Work request — This exercise calls for copying every line below that holds the word "当用户点击".

[Plain-text document sources]

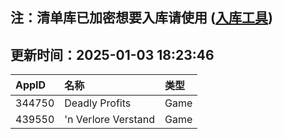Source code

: ## 注：清单库已加密想要入库请使用 ([入库工具](https://github.com/BlankTMing/ManifestAutoUpdate/releases))

## 更新时间：2025-01-03 18:23:46
| AppID | 名称 | 类型  |
| :-------------------- | :----------------------------- | :----------- |
| 344750 | Deadly Profits| Game |
| 439550 | 'n Verlore Verstand| Game |
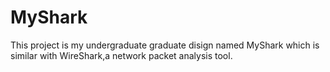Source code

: # MyShark
This project is my undergraduate graduate disign named MyShark which is similar with WireShark,a network packet analysis tool.
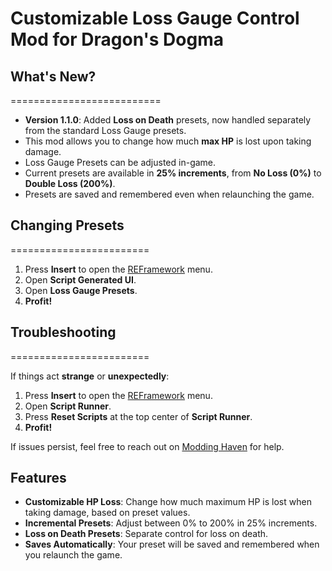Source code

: # Customizable Loss Gauge Control Mod for Dragon's Dogma

## What's New?
==========================

- **Version 1.1.0**: Added **Loss on Death** presets, now handled separately from the standard Loss Gauge presets.
- This mod allows you to change how much **max HP** is lost upon taking damage.
- Loss Gauge Presets can be adjusted in-game.
- Current presets are available in **25% increments**, from **No Loss (0%)** to **Double Loss (200%)**.
- Presets are saved and remembered even when relaunching the game.

## Changing Presets
========================

1. Press **Insert** to open the [REFramework](https://www.nexusmods.com/residentevil42023/mods/12) menu.
2. Open **Script Generated UI**.
3. Open **Loss Gauge Presets**.
4. **Profit!**

## Troubleshooting
========================

If things act **strange** or **unexpectedly**:

1. Press **Insert** to open the [REFramework](https://www.nexusmods.com/residentevil42023/mods/12) menu.
2. Open **Script Runner**.
3. Press **Reset Scripts** at the top center of **Script Runner**.
4. **Profit!**

If issues persist, feel free to reach out on [Modding Haven](https://discord.gg/modding-haven-718224210270617702) for help.

## Features

- **Customizable HP Loss**: Change how much maximum HP is lost when taking damage, based on preset values.
- **Incremental Presets**: Adjust between 0% to 200% in 25% increments.
- **Loss on Death Presets**: Separate control for loss on death.
- **Saves Automatically**: Your preset will be saved and remembered when you relaunch the game.
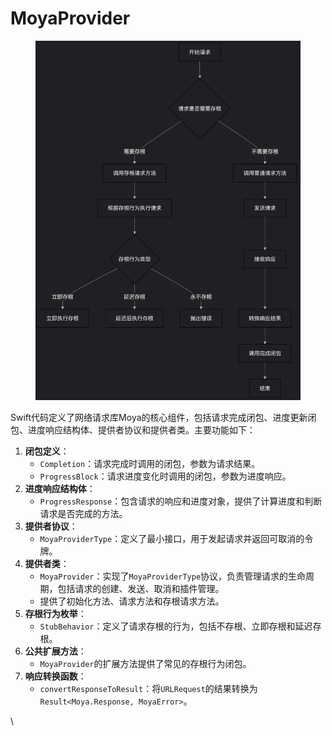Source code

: # MoyaProvider

<figure><img src="../../../../../.gitbook/assets/image.png" alt=""><figcaption></figcaption></figure>



Swift代码定义了网络请求库Moya的核心组件，包括请求完成闭包、进度更新闭包、进度响应结构体、提供者协议和提供者类。主要功能如下：

1. **闭包定义**：
   * `Completion`：请求完成时调用的闭包，参数为请求结果。
   * `ProgressBlock`：请求进度变化时调用的闭包，参数为进度响应。
2. **进度响应结构体**：
   * `ProgressResponse`：包含请求的响应和进度对象，提供了计算进度和判断请求是否完成的方法。
3. **提供者协议**：
   * `MoyaProviderType`：定义了最小接口，用于发起请求并返回可取消的令牌。
4. **提供者类**：
   * `MoyaProvider`：实现了`MoyaProviderType`协议，负责管理请求的生命周期，包括请求的创建、发送、取消和插件管理。
   * 提供了初始化方法、请求方法和存根请求方法。
5. **存根行为枚举**：
   * `StubBehavior`：定义了请求存根的行为，包括不存根、立即存根和延迟存根。
6. **公共扩展方法**：
   * `MoyaProvider`的扩展方法提供了常见的存根行为闭包。
7. **响应转换函数**：
   * `convertResponseToResult`：将`URLRequest`的结果转换为`Result<Moya.Response, MoyaError>`。

\
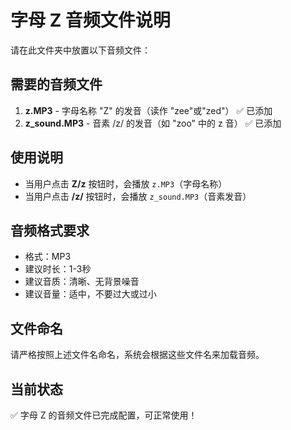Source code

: # 字母 Z 音频文件说明

请在此文件夹中放置以下音频文件：

## 需要的音频文件

1. **z.MP3** - 字母名称 "Z" 的发音（读作 "zee"或"zed"） ✅ 已添加
2. **z_sound.MP3** - 音素 /z/ 的发音（如 "zoo" 中的 z 音） ✅ 已添加

## 使用说明

- 当用户点击 **Z/z** 按钮时，会播放 `z.MP3`（字母名称）
- 当用户点击 **/z/** 按钮时，会播放 `z_sound.MP3`（音素发音）

## 音频格式要求

- 格式：MP3
- 建议时长：1-3秒
- 建议音质：清晰、无背景噪音
- 建议音量：适中，不要过大或过小

## 文件命名

请严格按照上述文件名命名，系统会根据这些文件名来加载音频。

## 当前状态

✅ 字母 Z 的音频文件已完成配置，可正常使用！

Answer box —
- 当用户点击 **Z/z** 按钮时，会播放 `z.MP3`（字母名称）
- 当用户点击 **/z/** 按钮时，会播放 `z_sound.MP3`（音素发音）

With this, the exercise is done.